At CHS there are any number of items and collections that document the connection between Connecticut and Hawaii. I have already written about Amos Starr Cooke who sailed to Hawaii in 1836 with the 8th Pioneer Company. In addition to Cooke’s letters, the display on Saturday will include letters from Titus Coan and the diary of Louisa Ely, who were both missionaries, maps of Hawaii, a Hawaiian vocabulary, 19th century books about Hawaii, the memoirs of Henry Obookiah, material about the Foreign Mission School, images of natives drawn during Captain Cook’s South Pacific tour, and a painting of Diamond Head created by a whale ship captain’s wife, seen above.

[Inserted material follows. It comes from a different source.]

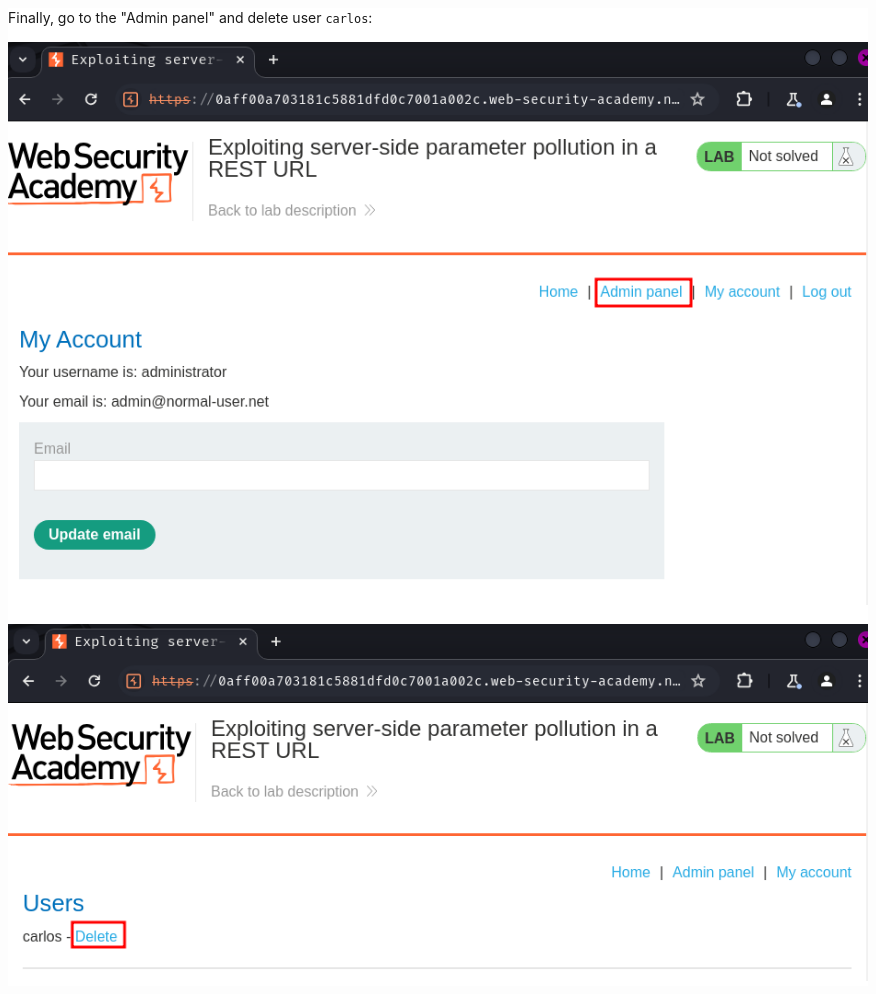 Finally, go to the "Admin panel" and delete user `carlos`:

![](https://github.com/siunam321/CTF-Writeups/blob/main/Portswigger-Labs/API-Testing/API-5/images/Pasted%20image%2020240510193440.png)

![](https://github.com/siunam321/CTF-Writeups/blob/main/Portswigger-Labs/API-Testing/API-5/images/Pasted%20image%2020240510193448.png)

The Connecticut-Hawaii connection is still going strong. My post about Cooke’s letters home led to correspondence with a descendant of Cooke, which led to correspondence with scholars of Hawaiian history and educators in both Connecticut and Hawaii. The archivist at the Kamehameha Schools, Stacy Naipo, and her assistant Candace W. Lee , have offered to have their library assistants, their partners at the Office of Hawaiian Affairs and college interns transcribe Amos’ letters for us (and them). This will be a great help since some of Cooke’s letters contain sentences and phrases in Hawaiian, which I would never understand. I have also made contact with a descendant of Henry Obookiah’s family, the person who brought Henry back to Hawaii for reburial, and a scholar in California, Sandee Bonura, who is writing about education in Hawaii and is interested in Amos Cooke. The circle widens!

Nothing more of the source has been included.